* Brief: In full and without alteration, return the records below.

——————————

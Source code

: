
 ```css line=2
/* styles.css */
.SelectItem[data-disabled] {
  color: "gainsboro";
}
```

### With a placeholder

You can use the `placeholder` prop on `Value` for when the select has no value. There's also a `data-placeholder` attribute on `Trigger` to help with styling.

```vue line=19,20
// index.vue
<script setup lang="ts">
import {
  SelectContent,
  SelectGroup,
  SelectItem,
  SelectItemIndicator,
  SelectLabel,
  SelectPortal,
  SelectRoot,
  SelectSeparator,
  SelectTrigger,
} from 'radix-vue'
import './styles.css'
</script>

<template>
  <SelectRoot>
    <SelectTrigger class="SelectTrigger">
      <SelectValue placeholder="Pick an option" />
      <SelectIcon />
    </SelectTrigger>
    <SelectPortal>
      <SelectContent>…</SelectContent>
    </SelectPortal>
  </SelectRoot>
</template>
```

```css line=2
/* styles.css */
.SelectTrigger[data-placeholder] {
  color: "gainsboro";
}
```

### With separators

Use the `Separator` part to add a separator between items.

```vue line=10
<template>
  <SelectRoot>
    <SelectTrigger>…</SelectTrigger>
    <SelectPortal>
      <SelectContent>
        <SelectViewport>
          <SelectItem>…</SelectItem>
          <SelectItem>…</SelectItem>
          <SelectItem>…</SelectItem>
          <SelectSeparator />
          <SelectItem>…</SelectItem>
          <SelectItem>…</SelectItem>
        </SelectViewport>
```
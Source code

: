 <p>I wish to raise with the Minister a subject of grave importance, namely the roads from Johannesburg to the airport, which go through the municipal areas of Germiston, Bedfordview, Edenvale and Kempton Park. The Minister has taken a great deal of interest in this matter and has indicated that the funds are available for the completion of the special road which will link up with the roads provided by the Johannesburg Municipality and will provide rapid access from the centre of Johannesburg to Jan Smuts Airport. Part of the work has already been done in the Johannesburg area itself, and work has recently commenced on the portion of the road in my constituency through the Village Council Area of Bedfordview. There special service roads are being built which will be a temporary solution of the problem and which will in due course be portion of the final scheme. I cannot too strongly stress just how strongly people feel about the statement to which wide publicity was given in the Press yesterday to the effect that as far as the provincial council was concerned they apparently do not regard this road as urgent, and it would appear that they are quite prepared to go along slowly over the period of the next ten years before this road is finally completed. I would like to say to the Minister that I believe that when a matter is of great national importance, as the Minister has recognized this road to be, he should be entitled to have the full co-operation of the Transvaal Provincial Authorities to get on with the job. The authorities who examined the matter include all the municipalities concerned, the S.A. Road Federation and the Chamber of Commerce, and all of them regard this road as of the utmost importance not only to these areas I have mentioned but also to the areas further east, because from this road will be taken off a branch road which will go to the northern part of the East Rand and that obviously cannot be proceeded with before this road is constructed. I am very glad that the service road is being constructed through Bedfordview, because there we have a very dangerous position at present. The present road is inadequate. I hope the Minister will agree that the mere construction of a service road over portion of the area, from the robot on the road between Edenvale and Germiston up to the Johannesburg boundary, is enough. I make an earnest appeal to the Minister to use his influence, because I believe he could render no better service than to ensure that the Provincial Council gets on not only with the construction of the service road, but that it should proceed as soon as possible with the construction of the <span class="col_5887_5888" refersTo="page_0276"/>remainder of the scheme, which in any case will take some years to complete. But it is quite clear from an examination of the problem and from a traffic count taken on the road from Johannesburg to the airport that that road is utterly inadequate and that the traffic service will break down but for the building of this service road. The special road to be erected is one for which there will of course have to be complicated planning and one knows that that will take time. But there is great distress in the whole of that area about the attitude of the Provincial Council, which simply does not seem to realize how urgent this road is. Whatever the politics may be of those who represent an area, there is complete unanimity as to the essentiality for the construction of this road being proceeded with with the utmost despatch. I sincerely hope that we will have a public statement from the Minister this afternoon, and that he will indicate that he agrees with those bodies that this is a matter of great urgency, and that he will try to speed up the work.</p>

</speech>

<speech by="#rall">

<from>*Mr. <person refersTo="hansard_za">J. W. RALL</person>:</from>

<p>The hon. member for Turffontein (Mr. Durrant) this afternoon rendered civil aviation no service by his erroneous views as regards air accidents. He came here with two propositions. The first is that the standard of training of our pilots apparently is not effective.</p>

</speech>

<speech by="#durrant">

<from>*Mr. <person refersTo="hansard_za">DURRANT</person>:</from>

——————————

* Solution for this problem:
Source code

:
 ```css line=2
/* styles.css */
.SelectItem[data-disabled] {
  color: "gainsboro";
}
```

### With a placeholder

You can use the `placeholder` prop on `Value` for when the select has no value. There's also a `data-placeholder` attribute on `Trigger` to help with styling.

```vue line=19,20
// index.vue
<script setup lang="ts">
import {
  SelectContent,
  SelectGroup,
  SelectItem,
  SelectItemIndicator,
  SelectLabel,
  SelectPortal,
  SelectRoot,
  SelectSeparator,
  SelectTrigger,
} from 'radix-vue'
import './styles.css'
</script>

<template>
  <SelectRoot>
    <SelectTrigger class="SelectTrigger">
      <SelectValue placeholder="Pick an option" />
      <SelectIcon />
    </SelectTrigger>
    <SelectPortal>
      <SelectContent>…</SelectContent>
    </SelectPortal>
  </SelectRoot>
</template>
```

```css line=2
/* styles.css */
.SelectTrigger[data-placeholder] {
  color: "gainsboro";
}
```

### With separators

Use the `Separator` part to add a separator between items.

```vue line=10
<template>
  <SelectRoot>
    <SelectTrigger>…</SelectTrigger>
    <SelectPortal>
      <SelectContent>
        <SelectViewport>
          <SelectItem>…</SelectItem>
          <SelectItem>…</SelectItem>
          <SelectItem>…</SelectItem>
          <SelectSeparator />
          <SelectItem>…</SelectItem>
          <SelectItem>…</SelectItem>
        </SelectViewport>
```
Source code

: <p>I wish to raise with the Minister a subject of grave importance, namely the roads from Johannesburg to the airport, which go through the municipal areas of Germiston, Bedfordview, Edenvale and Kempton Park. The Minister has taken a great deal of interest in this matter and has indicated that the funds are available for the completion of the special road which will link up with the roads provided by the Johannesburg Municipality and will provide rapid access from the centre of Johannesburg to Jan Smuts Airport. Part of the work has already been done in the Johannesburg area itself, and work has recently commenced on the portion of the road in my constituency through the Village Council Area of Bedfordview. There special service roads are being built which will be a temporary solution of the problem and which will in due course be portion of the final scheme. I cannot too strongly stress just how strongly people feel about the statement to which wide publicity was given in the Press yesterday to the effect that as far as the provincial council was concerned they apparently do not regard this road as urgent, and it would appear that they are quite prepared to go along slowly over the period of the next ten years before this road is finally completed. I would like to say to the Minister that I believe that when a matter is of great national importance, as the Minister has recognized this road to be, he should be entitled to have the full co-operation of the Transvaal Provincial Authorities to get on with the job. The authorities who examined the matter include all the municipalities concerned, the S.A. Road Federation and the Chamber of Commerce, and all of them regard this road as of the utmost importance not only to these areas I have mentioned but also to the areas further east, because from this road will be taken off a branch road which will go to the northern part of the East Rand and that obviously cannot be proceeded with before this road is constructed. I am very glad that the service road is being constructed through Bedfordview, because there we have a very dangerous position at present. The present road is inadequate. I hope the Minister will agree that the mere construction of a service road over portion of the area, from the robot on the road between Edenvale and Germiston up to the Johannesburg boundary, is enough. I make an earnest appeal to the Minister to use his influence, because I believe he could render no better service than to ensure that the Provincial Council gets on not only with the construction of the service road, but that it should proceed as soon as possible with the construction of the <span class="col_5887_5888" refersTo="page_0276"/>remainder of the scheme, which in any case will take some years to complete. But it is quite clear from an examination of the problem and from a traffic count taken on the road from Johannesburg to the airport that that road is utterly inadequate and that the traffic service will break down but for the building of this service road. The special road to be erected is one for which there will of course have to be complicated planning and one knows that that will take time. But there is great distress in the whole of that area about the attitude of the Provincial Council, which simply does not seem to realize how urgent this road is. Whatever the politics may be of those who represent an area, there is complete unanimity as to the essentiality for the construction of this road being proceeded with with the utmost despatch. I sincerely hope that we will have a public statement from the Minister this afternoon, and that he will indicate that he agrees with those bodies that this is a matter of great urgency, and that he will try to speed up the work.</p>

</speech>

<speech by="#rall">

<from>*Mr. <person refersTo="hansard_za">J. W. RALL</person>:</from>

<p>The hon. member for Turffontein (Mr. Durrant) this afternoon rendered civil aviation no service by his erroneous views as regards air accidents. He came here with two propositions. The first is that the standard of training of our pilots apparently is not effective.</p>

</speech>

<speech by="#durrant">

<from>*Mr. <person refersTo="hansard_za">DURRANT</person>:</from>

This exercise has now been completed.